Reproduce the whole of the records exactly, and make sure no picture is carried into the result.

Records for processing:
....
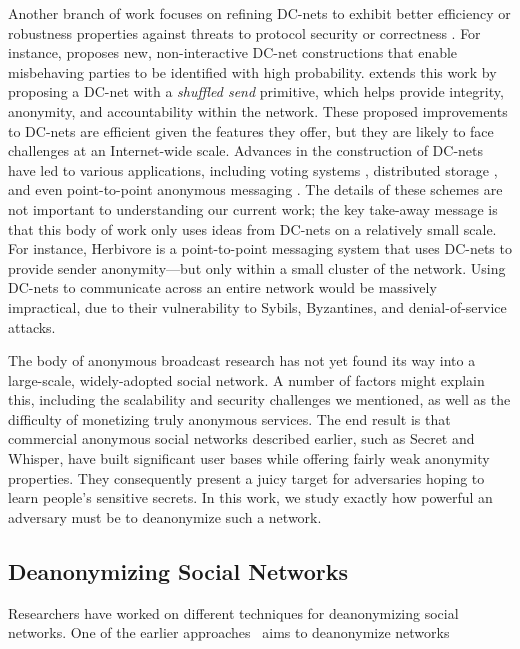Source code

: \documentclass[10pt, twocolumn]{article}
\begin{document}
Another branch of work focuses on refining DC-nets to exhibit better efficiency or robustness properties against threats to protocol security or correctness \cite{waidner1989dining,golle2004dining,corrigan2010dissent}.
For instance, \cite{golle2004dining} proposes new, non-interactive DC-net constructions that enable misbehaving parties to be identified with high probability.
\cite{corrigan2010dissent} extends this work by proposing a DC-net with a \emph{shuffled send} primitive, which helps provide integrity, anonymity, and accountability within the network.
These proposed improvements to DC-nets are efficient given the features they offer, but they are likely to face challenges at an Internet-wide scale.
Advances in the construction of DC-nets have led to various applications, including voting systems \cite{fujioka1993practical,van2010anonymous}, distributed storage \cite{freeHavenProject}, and even point-to-point anonymous messaging \cite{goel2003herbivore}.
The details of these schemes are not important to understanding our current work; the key take-away message is that this body of work only uses ideas from DC-nets on a relatively small scale.
For instance, Herbivore \cite{goel2003herbivore} is a point-to-point messaging system that uses DC-nets to provide sender anonymity---but only within a small cluster of the network.
Using DC-nets to communicate across an entire network would be massively impractical, due to their vulnerability to Sybils, Byzantines, and denial-of-service attacks.

The body of anonymous broadcast research has not yet found its way into a large-scale, widely-adopted social network. 
A number of factors might explain this, including the scalability and security challenges we mentioned, as well as the difficulty of monetizing truly anonymous services.
The end result is that commercial anonymous social networks described earlier, such as Secret and Whisper, have built significant user bases while offering fairly weak anonymity properties.
They consequently present a juicy target for adversaries hoping to learn people's sensitive secrets.
In this work, we study exactly how powerful an adversary must be to deanonymize such a network.

\subsection{Deanonymizing Social Networks}
Researchers have worked on different techniques for deanonymizing social networks. One of the earlier approaches~\cite{backstrom2007wherefore} aims to deanonymize networks 
\end{document}
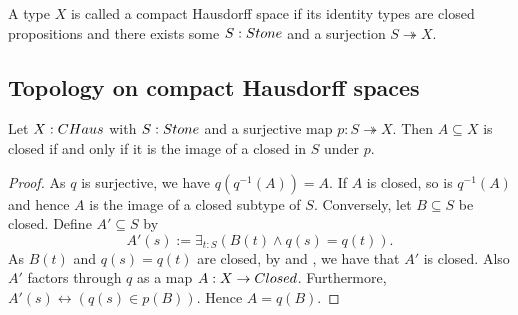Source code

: \begin{definition}
  A type $X$ is called a compact Hausdorff space if its identity types are closed propositions and there exists some $S:\Stone$ and a surjection $S\twoheadrightarrow X$.
\end{definition}


\subsection{Topology on compact Hausdorff spaces}

\begin{lemma}\label{CompactHausdorffClosed}
  Let $X:\CHaus$ with $S:\Stone$ and a surjective map $p:S\twoheadrightarrow X$.
  Then $A\subseteq X$ is closed if and only if it is the image of a closed in $S$ under $p$. 
\end{lemma}
\begin{proof}
  As $q$ is surjective, we have $q(q^{-1}(A)) = A$.
  If $A$ is closed, so is $q^{-1}(A)$ and 
  hence $A$ is the image of a closed subtype of $S$. 
  Conversely, let $B\subseteq S$ be closed. 
  Define $A'\subseteq S$ by 
  $$A'(s) := \exists_{t:S} (B(t) \wedge q(s) = q(t)).$$
  As $B(t)$ and $q(s) = q(t)$ are closed, by  and , 
  we have that $A'$ is closed. 
  Also $A'$ factors through $q$ as a map $A: X\to \Closed$.
  Furthermore, $A'(s) \leftrightarrow (q(s)\in p(B))$. 
  Hence $A=q(B)$. 
\end{proof}

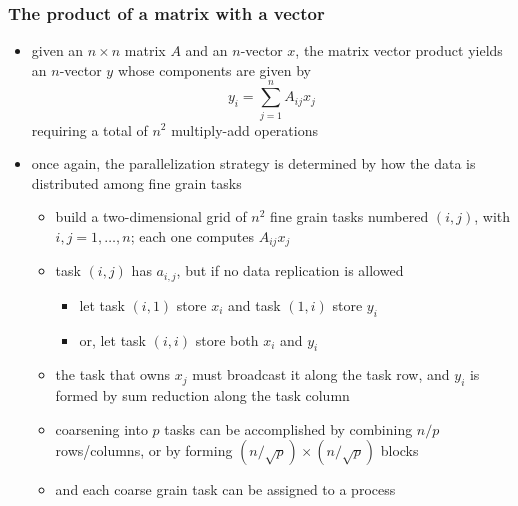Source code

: \begin{frame}[fragile]
%
  \frametitle{The product of a matrix with a vector}
%
  \begin{itemize}
%
  \item given an $n \times n$ matrix $A$ and an $n$-vector $x$, the matrix vector product
    yields an $n$-vector $y$ whose components are given by
    \begin{equation}
      y_{i} = \sum_{j=1}^{n} A_{ij} x_{j}
    \end{equation}
    requiring a total of $n^{2}$ multiply-add operations
%
  \item once again, the parallelization strategy is determined by how the data is distributed
    among fine grain tasks
    \begin{itemize}
    \item build a two-dimensional grid of $n^{2}$ fine grain tasks numbered $(i,j)$, with $i,j
      = 1, \ldots, n$; each one computes $A_{ij}x_{j}$
    \item task $(i,j)$ has $a_{i,j}$, but if no data replication is allowed
      \begin{itemize}
      \item let task $(i,1)$ store $x_{i}$ and task $(1,i)$ store $y_{i}$
      \item or, let task $(i,i)$ store both $x_{i}$ and $y_{i}$
      \end{itemize}
    \item the task that owns $x_{j}$ must broadcast it along the  task row, and $y_{i}$
      is formed by sum reduction along the  task column
    \item coarsening into $p$ tasks can be accomplished by combining $n/p$ rows/columns, or by
      forming $(n/\sqrt{p}) \times (n/\sqrt{p})$ blocks
    \item and each coarse grain task can be assigned to a process
    \end{itemize}
%
  \end{itemize}
%
\end{frame}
....
Finished exercise:
Source code

: \documentclass[10pt, twocolumn]{article}
\begin{document}
Another branch of work focuses on refining DC-nets to exhibit better efficiency or robustness properties against threats to protocol security or correctness \cite{waidner1989dining,golle2004dining,corrigan2010dissent}.
For instance, \cite{golle2004dining} proposes new, non-interactive DC-net constructions that enable misbehaving parties to be identified with high probability.
\cite{corrigan2010dissent} extends this work by proposing a DC-net with a \emph{shuffled send} primitive, which helps provide integrity, anonymity, and accountability within the network.
These proposed improvements to DC-nets are efficient given the features they offer, but they are likely to face challenges at an Internet-wide scale.
Advances in the construction of DC-nets have led to various applications, including voting systems \cite{fujioka1993practical,van2010anonymous}, distributed storage \cite{freeHavenProject}, and even point-to-point anonymous messaging \cite{goel2003herbivore}.
The details of these schemes are not important to understanding our current work; the key take-away message is that this body of work only uses ideas from DC-nets on a relatively small scale.
For instance, Herbivore \cite{goel2003herbivore} is a point-to-point messaging system that uses DC-nets to provide sender anonymity---but only within a small cluster of the network.
Using DC-nets to communicate across an entire network would be massively impractical, due to their vulnerability to Sybils, Byzantines, and denial-of-service attacks.

The body of anonymous broadcast research has not yet found its way into a large-scale, widely-adopted social network. 
A number of factors might explain this, including the scalability and security challenges we mentioned, as well as the difficulty of monetizing truly anonymous services.
The end result is that commercial anonymous social networks described earlier, such as Secret and Whisper, have built significant user bases while offering fairly weak anonymity properties.
They consequently present a juicy target for adversaries hoping to learn people's sensitive secrets.
In this work, we study exactly how powerful an adversary must be to deanonymize such a network.

\subsection{Deanonymizing Social Networks}
Researchers have worked on different techniques for deanonymizing social networks. One of the earlier approaches~\cite{backstrom2007wherefore} aims to deanonymize networks 
\end{document}
Source code

: \begin{definition}
  A type $X$ is called a compact Hausdorff space if its identity types are closed propositions and there exists some $S:\Stone$ and a surjection $S\twoheadrightarrow X$.
\end{definition}


\subsection{Topology on compact Hausdorff spaces}

\begin{lemma}\label{CompactHausdorffClosed}
  Let $X:\CHaus$ with $S:\Stone$ and a surjective map $p:S\twoheadrightarrow X$.
  Then $A\subseteq X$ is closed if and only if it is the image of a closed in $S$ under $p$. 
\end{lemma}
\begin{proof}
  As $q$ is surjective, we have $q(q^{-1}(A)) = A$.
  If $A$ is closed, so is $q^{-1}(A)$ and 
  hence $A$ is the image of a closed subtype of $S$. 
  Conversely, let $B\subseteq S$ be closed. 
  Define $A'\subseteq S$ by 
  $$A'(s) := \exists_{t:S} (B(t) \wedge q(s) = q(t)).$$
  As $B(t)$ and $q(s) = q(t)$ are closed, by  and , 
  we have that $A'$ is closed. 
  Also $A'$ factors through $q$ as a map $A: X\to \Closed$.
  Furthermore, $A'(s) \leftrightarrow (q(s)\in p(B))$. 
  Hence $A=q(B)$. 
\end{proof}

Source code

: \begin{frame}[fragile]
%
  \frametitle{The product of a matrix with a vector}
%
  \begin{itemize}
%
  \item given an $n \times n$ matrix $A$ and an $n$-vector $x$, the matrix vector product
    yields an $n$-vector $y$ whose components are given by
    \begin{equation}
      y_{i} = \sum_{j=1}^{n} A_{ij} x_{j}
    \end{equation}
    requiring a total of $n^{2}$ multiply-add operations
%
  \item once again, the parallelization strategy is determined by how the data is distributed
    among fine grain tasks
    \begin{itemize}
    \item build a two-dimensional grid of $n^{2}$ fine grain tasks numbered $(i,j)$, with $i,j
      = 1, \ldots, n$; each one computes $A_{ij}x_{j}$
    \item task $(i,j)$ has $a_{i,j}$, but if no data replication is allowed
      \begin{itemize}
      \item let task $(i,1)$ store $x_{i}$ and task $(1,i)$ store $y_{i}$
      \item or, let task $(i,i)$ store both $x_{i}$ and $y_{i}$
      \end{itemize}
    \item the task that owns $x_{j}$ must broadcast it along the  task row, and $y_{i}$
      is formed by sum reduction along the  task column
    \item coarsening into $p$ tasks can be accomplished by combining $n/p$ rows/columns, or by
      forming $(n/\sqrt{p}) \times (n/\sqrt{p})$ blocks
    \item and each coarse grain task can be assigned to a process
    \end{itemize}
%
  \end{itemize}
%
\end{frame}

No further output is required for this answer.